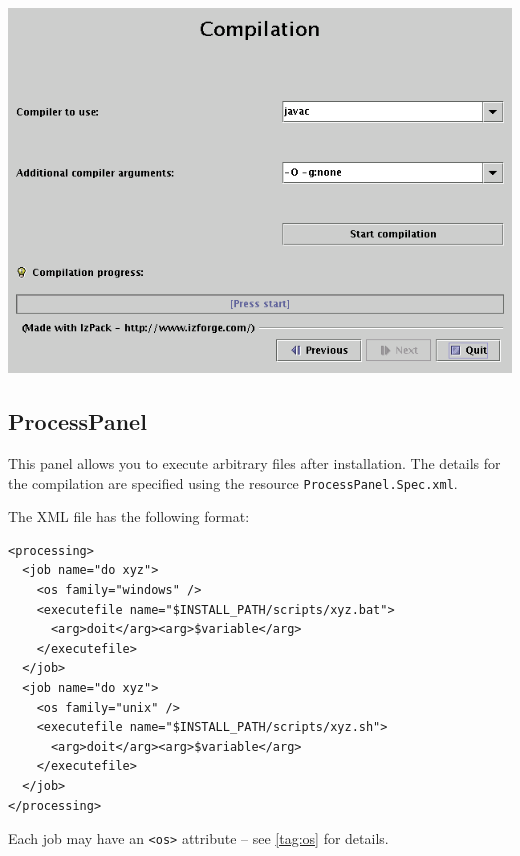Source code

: \includegraphics[width=\linewidth]{img/compilePanel}

\subsection{ProcessPanel}

This panel allows you to execute arbitrary files after installation.
The details for the compilation are specified using the resource \texttt{ProcessPanel.Spec.xml}.

The XML file has the following format:
\begin{verbatim}
<processing>
  <job name="do xyz">
    <os family="windows" />
    <executefile name="$INSTALL_PATH/scripts/xyz.bat">
      <arg>doit</arg><arg>$variable</arg>
    </executefile>
  </job>
  <job name="do xyz">
    <os family="unix" />
    <executefile name="$INSTALL_PATH/scripts/xyz.sh">
      <arg>doit</arg><arg>$variable</arg>
    </executefile>
  </job>
</processing>
\end{verbatim}

Each job may have an \texttt{<os>} attribute -- see \ref{tag:os} for details.
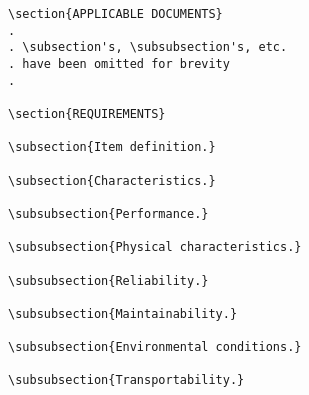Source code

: \begin{itemize}
\begin{small}
\begin{verbatim}
\section{APPLICABLE DOCUMENTS}
.
. \subsection's, \subsubsection's, etc. 
. have been omitted for brevity
.  

\section{REQUIREMENTS}

\subsection{Item definition.}

\subsection{Characteristics.}

\subsubsection{Performance.}

\subsubsection{Physical characteristics.}

\subsubsection{Reliability.}

\subsubsection{Maintainability.}

\subsubsection{Environmental conditions.}

\subsubsection{Transportability.}


\end{verbatim}
\end{small}
\end{itemize}
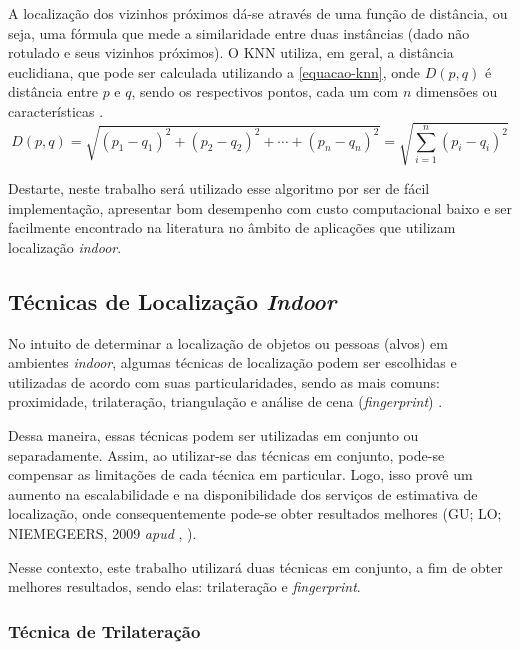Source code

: \documentclass[12pt]{artigoifce}
\begin{document}
A localização dos vizinhos próximos dá-se através de uma função de distância, ou seja, uma fórmula que mede a similaridade entre duas instâncias (dado não rotulado e seus vizinhos próximos). O KNN utiliza, em geral, a distância euclidiana, que pode ser calculada utilizando a \autoref{equacao-knn}, onde $D(p,q)$ é distância entre $p$ e $q$, sendo os respectivos pontos, cada um com $n$ dimensões ou características \cite{tatsch2019}. 
\begin{equation}
    \label{equacao-knn}
    D(p,q) = \sqrt{(p_1-q_1)^2+(p_2-q_2)^2+\cdots+(p_n-q_n)^2} = \sqrt{\sum_{i=1}^{n} \left(p_i-q_i\right)^2}
\end{equation}

Destarte, neste trabalho será utilizado esse algoritmo por ser de fácil implementação, apresentar bom desempenho com custo computacional baixo e ser facilmente encontrado na literatura no âmbito de aplicações que utilizam localização \textit{indoor}. 

\subsection{Técnicas de Localização \textit{Indoor}}
\label{sec-fundamentacao-localizacao-indoor}

No intuito de determinar a localização de objetos ou pessoas (alvos) em ambientes \textit{indoor}, algumas técnicas de localização podem ser escolhidas e utilizadas de acordo com suas particularidades, sendo as mais comuns: proximidade, trilateração, triangulação e análise de cena (\textit{fingerprint}) \cite{berz2015, barros2016}.

Dessa maneira, essas técnicas podem ser utilizadas em conjunto ou separadamente. Assim, ao utilizar-se das técnicas em conjunto, pode-se compensar as limitações de cada técnica em particular. Logo, isso provê um aumento na escalabilidade e na disponibilidade dos serviços de estimativa de localização, onde consequentemente pode-se obter resultados melhores (GU; LO; NIEMEGEERS, 2009 \textit{apud} \citeauthor{reck2016}, \citeyear{reck2016}).  

Nesse contexto, este trabalho utilizará duas técnicas em conjunto, a fim de  obter melhores resultados, sendo elas: trilateração e \textit{fingerprint}.


\subsubsection{Técnica de Trilateração}
\label{sec-fundamentacao-trilateracao}
\end{document}
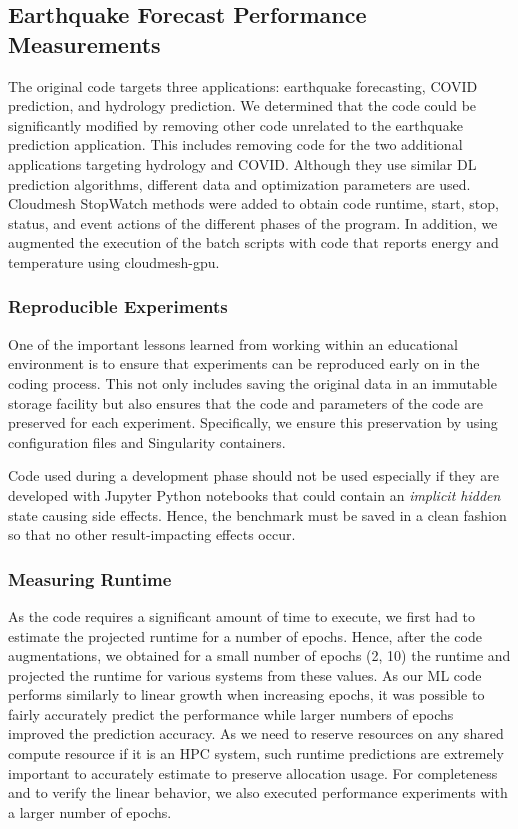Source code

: \subsection{Earthquake Forecast Performance Measurements}
\label{sec:perf-main}

The original code targets three applications: earthquake forecasting, COVID prediction, and hydrology prediction. We determined that the code could be significantly modified by removing other code unrelated to the earthquake prediction application. This includes removing code for the two additional applications targeting hydrology and COVID. Although they use similar DL prediction algorithms, different data and optimization parameters are used. Cloudmesh StopWatch methods were added to obtain code runtime, start, stop, status, and event actions of the different phases of the program. In addition, we augmented the execution of the batch scripts with code that reports energy and temperature using cloudmesh-gpu.


\subsubsection{Reproducible Experiments}

One of the important lessons learned from working within an educational environment is to ensure that experiments can be reproduced early on in the coding process. This not only includes saving the original data in an immutable storage facility but also ensures that the code and parameters of the code are preserved for each experiment. Specifically, we ensure this preservation by using configuration files and Singularity containers. 

Code used during a development phase should not be used especially if they are developed with Jupyter Python notebooks that could contain an {\em implicit
  hidden} state causing side effects. Hence, the benchmark 
must be saved in a clean fashion so that no other result-impacting
effects occur.

\subsubsection{Measuring Runtime}
\label{sec:perf-runtime}

As the code requires a significant amount of time to execute, we first had to estimate the projected runtime for a number of epochs. Hence, after the code augmentations, we obtained for a small number of epochs (2, 10) the runtime and projected the runtime for various systems from these values.  As our ML code performs similarly to linear growth when increasing epochs, it was possible to fairly accurately predict the performance while larger numbers of epochs improved the prediction accuracy. As we need to reserve resources on any shared compute resource if it is an HPC system, such runtime predictions are extremely important to accurately estimate to preserve allocation usage. For completeness and to verify the linear behavior, we also executed performance experiments with a larger number of epochs.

### About this task
Copy every record character for character. Skip the pictures.

### Answer to this problem
Source code

: \includegraphics[width=\linewidth]{img/compilePanel}

\subsection{ProcessPanel}

This panel allows you to execute arbitrary files after installation.
The details for the compilation are specified using the resource \texttt{ProcessPanel.Spec.xml}.

The XML file has the following format:
\begin{verbatim}
<processing>
  <job name="do xyz">
    <os family="windows" />
    <executefile name="$INSTALL_PATH/scripts/xyz.bat">
      <arg>doit</arg><arg>$variable</arg>
    </executefile>
  </job>
  <job name="do xyz">
    <os family="unix" />
    <executefile name="$INSTALL_PATH/scripts/xyz.sh">
      <arg>doit</arg><arg>$variable</arg>
    </executefile>
  </job>
</processing>
\end{verbatim}

Each job may have an \texttt{<os>} attribute -- see \ref{tag:os} for details.
Source code

: \begin{itemize}
\begin{small}
\begin{verbatim}
\section{APPLICABLE DOCUMENTS}
.
. \subsection's, \subsubsection's, etc. 
. have been omitted for brevity
.  

\section{REQUIREMENTS}

\subsection{Item definition.}

\subsection{Characteristics.}

\subsubsection{Performance.}

\subsubsection{Physical characteristics.}

\subsubsection{Reliability.}

\subsubsection{Maintainability.}

\subsubsection{Environmental conditions.}

\subsubsection{Transportability.}


\end{verbatim}
\end{small}
\end{itemize}
Source code

: \documentclass[12pt]{artigoifce}
\begin{document}
A localização dos vizinhos próximos dá-se através de uma função de distância, ou seja, uma fórmula que mede a similaridade entre duas instâncias (dado não rotulado e seus vizinhos próximos). O KNN utiliza, em geral, a distância euclidiana, que pode ser calculada utilizando a \autoref{equacao-knn}, onde $D(p,q)$ é distância entre $p$ e $q$, sendo os respectivos pontos, cada um com $n$ dimensões ou características \cite{tatsch2019}. 
\begin{equation}
    \label{equacao-knn}
    D(p,q) = \sqrt{(p_1-q_1)^2+(p_2-q_2)^2+\cdots+(p_n-q_n)^2} = \sqrt{\sum_{i=1}^{n} \left(p_i-q_i\right)^2}
\end{equation}

Destarte, neste trabalho será utilizado esse algoritmo por ser de fácil implementação, apresentar bom desempenho com custo computacional baixo e ser facilmente encontrado na literatura no âmbito de aplicações que utilizam localização \textit{indoor}. 

\subsection{Técnicas de Localização \textit{Indoor}}
\label{sec-fundamentacao-localizacao-indoor}

No intuito de determinar a localização de objetos ou pessoas (alvos) em ambientes \textit{indoor}, algumas técnicas de localização podem ser escolhidas e utilizadas de acordo com suas particularidades, sendo as mais comuns: proximidade, trilateração, triangulação e análise de cena (\textit{fingerprint}) \cite{berz2015, barros2016}.

Dessa maneira, essas técnicas podem ser utilizadas em conjunto ou separadamente. Assim, ao utilizar-se das técnicas em conjunto, pode-se compensar as limitações de cada técnica em particular. Logo, isso provê um aumento na escalabilidade e na disponibilidade dos serviços de estimativa de localização, onde consequentemente pode-se obter resultados melhores (GU; LO; NIEMEGEERS, 2009 \textit{apud} \citeauthor{reck2016}, \citeyear{reck2016}).  

Nesse contexto, este trabalho utilizará duas técnicas em conjunto, a fim de  obter melhores resultados, sendo elas: trilateração e \textit{fingerprint}.


\subsubsection{Técnica de Trilateração}
\label{sec-fundamentacao-trilateracao}
\end{document}
Source code

: \subsection{Earthquake Forecast Performance Measurements}
\label{sec:perf-main}

The original code targets three applications: earthquake forecasting, COVID prediction, and hydrology prediction. We determined that the code could be significantly modified by removing other code unrelated to the earthquake prediction application. This includes removing code for the two additional applications targeting hydrology and COVID. Although they use similar DL prediction algorithms, different data and optimization parameters are used. Cloudmesh StopWatch methods were added to obtain code runtime, start, stop, status, and event actions of the different phases of the program. In addition, we augmented the execution of the batch scripts with code that reports energy and temperature using cloudmesh-gpu.


\subsubsection{Reproducible Experiments}

One of the important lessons learned from working within an educational environment is to ensure that experiments can be reproduced early on in the coding process. This not only includes saving the original data in an immutable storage facility but also ensures that the code and parameters of the code are preserved for each experiment. Specifically, we ensure this preservation by using configuration files and Singularity containers. 

Code used during a development phase should not be used especially if they are developed with Jupyter Python notebooks that could contain an {\em implicit
  hidden} state causing side effects. Hence, the benchmark 
must be saved in a clean fashion so that no other result-impacting
effects occur.

\subsubsection{Measuring Runtime}
\label{sec:perf-runtime}

As the code requires a significant amount of time to execute, we first had to estimate the projected runtime for a number of epochs. Hence, after the code augmentations, we obtained for a small number of epochs (2, 10) the runtime and projected the runtime for various systems from these values.  As our ML code performs similarly to linear growth when increasing epochs, it was possible to fairly accurately predict the performance while larger numbers of epochs improved the prediction accuracy. As we need to reserve resources on any shared compute resource if it is an HPC system, such runtime predictions are extremely important to accurately estimate to preserve allocation usage. For completeness and to verify the linear behavior, we also executed performance experiments with a larger number of epochs.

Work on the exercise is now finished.